**Records for the exercise:**
↓

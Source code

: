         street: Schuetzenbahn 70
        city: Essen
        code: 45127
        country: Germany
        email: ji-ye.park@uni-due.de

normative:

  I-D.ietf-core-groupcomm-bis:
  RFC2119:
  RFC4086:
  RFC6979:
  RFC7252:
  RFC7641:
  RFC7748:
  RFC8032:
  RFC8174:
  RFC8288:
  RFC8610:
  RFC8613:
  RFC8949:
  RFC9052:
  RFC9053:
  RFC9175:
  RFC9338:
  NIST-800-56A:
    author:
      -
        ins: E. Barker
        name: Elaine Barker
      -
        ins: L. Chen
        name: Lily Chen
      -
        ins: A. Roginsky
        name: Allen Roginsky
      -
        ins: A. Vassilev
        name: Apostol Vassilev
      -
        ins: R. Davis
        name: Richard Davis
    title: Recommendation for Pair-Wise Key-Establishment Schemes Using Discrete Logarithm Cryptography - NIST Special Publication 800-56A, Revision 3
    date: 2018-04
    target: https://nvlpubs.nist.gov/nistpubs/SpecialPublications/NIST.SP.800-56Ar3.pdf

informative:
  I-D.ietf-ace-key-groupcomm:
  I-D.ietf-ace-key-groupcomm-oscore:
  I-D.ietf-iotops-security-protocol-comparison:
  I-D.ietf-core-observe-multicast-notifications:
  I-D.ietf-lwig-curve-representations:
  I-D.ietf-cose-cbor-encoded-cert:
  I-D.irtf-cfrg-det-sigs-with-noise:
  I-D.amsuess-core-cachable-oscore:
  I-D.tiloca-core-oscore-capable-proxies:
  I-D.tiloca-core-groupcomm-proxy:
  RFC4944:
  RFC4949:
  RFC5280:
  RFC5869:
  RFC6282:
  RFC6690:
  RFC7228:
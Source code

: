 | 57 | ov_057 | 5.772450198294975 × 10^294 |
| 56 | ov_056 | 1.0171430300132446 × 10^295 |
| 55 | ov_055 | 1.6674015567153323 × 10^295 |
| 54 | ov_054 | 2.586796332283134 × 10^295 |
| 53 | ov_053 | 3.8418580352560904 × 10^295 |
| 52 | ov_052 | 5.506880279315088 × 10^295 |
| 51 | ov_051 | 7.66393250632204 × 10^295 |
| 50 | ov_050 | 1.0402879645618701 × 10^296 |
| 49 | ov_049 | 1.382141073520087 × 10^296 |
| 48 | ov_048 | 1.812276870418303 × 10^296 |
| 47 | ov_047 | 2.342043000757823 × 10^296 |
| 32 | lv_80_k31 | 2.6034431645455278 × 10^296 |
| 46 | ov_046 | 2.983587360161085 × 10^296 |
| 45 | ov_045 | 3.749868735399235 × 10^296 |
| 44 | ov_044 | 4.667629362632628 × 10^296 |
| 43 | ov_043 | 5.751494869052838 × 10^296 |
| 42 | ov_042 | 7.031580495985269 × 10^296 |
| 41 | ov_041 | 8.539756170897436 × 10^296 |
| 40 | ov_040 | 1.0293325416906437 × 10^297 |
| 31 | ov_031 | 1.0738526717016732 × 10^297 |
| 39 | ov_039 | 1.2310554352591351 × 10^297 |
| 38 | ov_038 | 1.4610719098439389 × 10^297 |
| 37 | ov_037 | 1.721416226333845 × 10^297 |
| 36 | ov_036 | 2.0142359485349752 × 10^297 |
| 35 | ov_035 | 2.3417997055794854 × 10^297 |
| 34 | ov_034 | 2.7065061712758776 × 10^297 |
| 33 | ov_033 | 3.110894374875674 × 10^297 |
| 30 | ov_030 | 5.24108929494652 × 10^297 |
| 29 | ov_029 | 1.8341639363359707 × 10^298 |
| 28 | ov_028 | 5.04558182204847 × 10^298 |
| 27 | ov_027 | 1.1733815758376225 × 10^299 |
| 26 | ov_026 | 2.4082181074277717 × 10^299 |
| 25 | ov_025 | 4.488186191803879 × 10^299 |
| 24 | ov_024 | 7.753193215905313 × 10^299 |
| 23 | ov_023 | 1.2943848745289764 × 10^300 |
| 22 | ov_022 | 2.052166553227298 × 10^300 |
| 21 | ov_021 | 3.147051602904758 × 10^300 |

↑

**Work item:**
Each line of the material above must be retyped exactly as written.

**Exercise output:**
Source code

:         street: Schuetzenbahn 70
        city: Essen
        code: 45127
        country: Germany
        email: ji-ye.park@uni-due.de

normative:

  I-D.ietf-core-groupcomm-bis:
  RFC2119:
  RFC4086:
  RFC6979:
  RFC7252:
  RFC7641:
  RFC7748:
  RFC8032:
  RFC8174:
  RFC8288:
  RFC8610:
  RFC8613:
  RFC8949:
  RFC9052:
  RFC9053:
  RFC9175:
  RFC9338:
  NIST-800-56A:
    author:
      -
        ins: E. Barker
        name: Elaine Barker
      -
        ins: L. Chen
        name: Lily Chen
      -
        ins: A. Roginsky
        name: Allen Roginsky
      -
        ins: A. Vassilev
        name: Apostol Vassilev
      -
        ins: R. Davis
        name: Richard Davis
    title: Recommendation for Pair-Wise Key-Establishment Schemes Using Discrete Logarithm Cryptography - NIST Special Publication 800-56A, Revision 3
    date: 2018-04
    target: https://nvlpubs.nist.gov/nistpubs/SpecialPublications/NIST.SP.800-56Ar3.pdf

informative:
  I-D.ietf-ace-key-groupcomm:
  I-D.ietf-ace-key-groupcomm-oscore:
  I-D.ietf-iotops-security-protocol-comparison:
  I-D.ietf-core-observe-multicast-notifications:
  I-D.ietf-lwig-curve-representations:
  I-D.ietf-cose-cbor-encoded-cert:
  I-D.irtf-cfrg-det-sigs-with-noise:
  I-D.amsuess-core-cachable-oscore:
  I-D.tiloca-core-oscore-capable-proxies:
  I-D.tiloca-core-groupcomm-proxy:
  RFC4944:
  RFC4949:
  RFC5280:
  RFC5869:
  RFC6282:
  RFC6690:
  RFC7228:
Source code

: | 57 | ov_057 | 5.772450198294975 × 10^294 |
| 56 | ov_056 | 1.0171430300132446 × 10^295 |
| 55 | ov_055 | 1.6674015567153323 × 10^295 |
| 54 | ov_054 | 2.586796332283134 × 10^295 |
| 53 | ov_053 | 3.8418580352560904 × 10^295 |
| 52 | ov_052 | 5.506880279315088 × 10^295 |
| 51 | ov_051 | 7.66393250632204 × 10^295 |
| 50 | ov_050 | 1.0402879645618701 × 10^296 |
| 49 | ov_049 | 1.382141073520087 × 10^296 |
| 48 | ov_048 | 1.812276870418303 × 10^296 |
| 47 | ov_047 | 2.342043000757823 × 10^296 |
| 32 | lv_80_k31 | 2.6034431645455278 × 10^296 |
| 46 | ov_046 | 2.983587360161085 × 10^296 |
| 45 | ov_045 | 3.749868735399235 × 10^296 |
| 44 | ov_044 | 4.667629362632628 × 10^296 |
| 43 | ov_043 | 5.751494869052838 × 10^296 |
| 42 | ov_042 | 7.031580495985269 × 10^296 |
| 41 | ov_041 | 8.539756170897436 × 10^296 |
| 40 | ov_040 | 1.0293325416906437 × 10^297 |
| 31 | ov_031 | 1.0738526717016732 × 10^297 |
| 39 | ov_039 | 1.2310554352591351 × 10^297 |
| 38 | ov_038 | 1.4610719098439389 × 10^297 |
| 37 | ov_037 | 1.721416226333845 × 10^297 |
| 36 | ov_036 | 2.0142359485349752 × 10^297 |
| 35 | ov_035 | 2.3417997055794854 × 10^297 |
| 34 | ov_034 | 2.7065061712758776 × 10^297 |
| 33 | ov_033 | 3.110894374875674 × 10^297 |
| 30 | ov_030 | 5.24108929494652 × 10^297 |
| 29 | ov_029 | 1.8341639363359707 × 10^298 |
| 28 | ov_028 | 5.04558182204847 × 10^298 |
| 27 | ov_027 | 1.1733815758376225 × 10^299 |
| 26 | ov_026 | 2.4082181074277717 × 10^299 |
| 25 | ov_025 | 4.488186191803879 × 10^299 |
| 24 | ov_024 | 7.753193215905313 × 10^299 |
| 23 | ov_023 | 1.2943848745289764 × 10^300 |
| 22 | ov_022 | 2.052166553227298 × 10^300 |
| 21 | ov_021 | 3.147051602904758 × 10^300 |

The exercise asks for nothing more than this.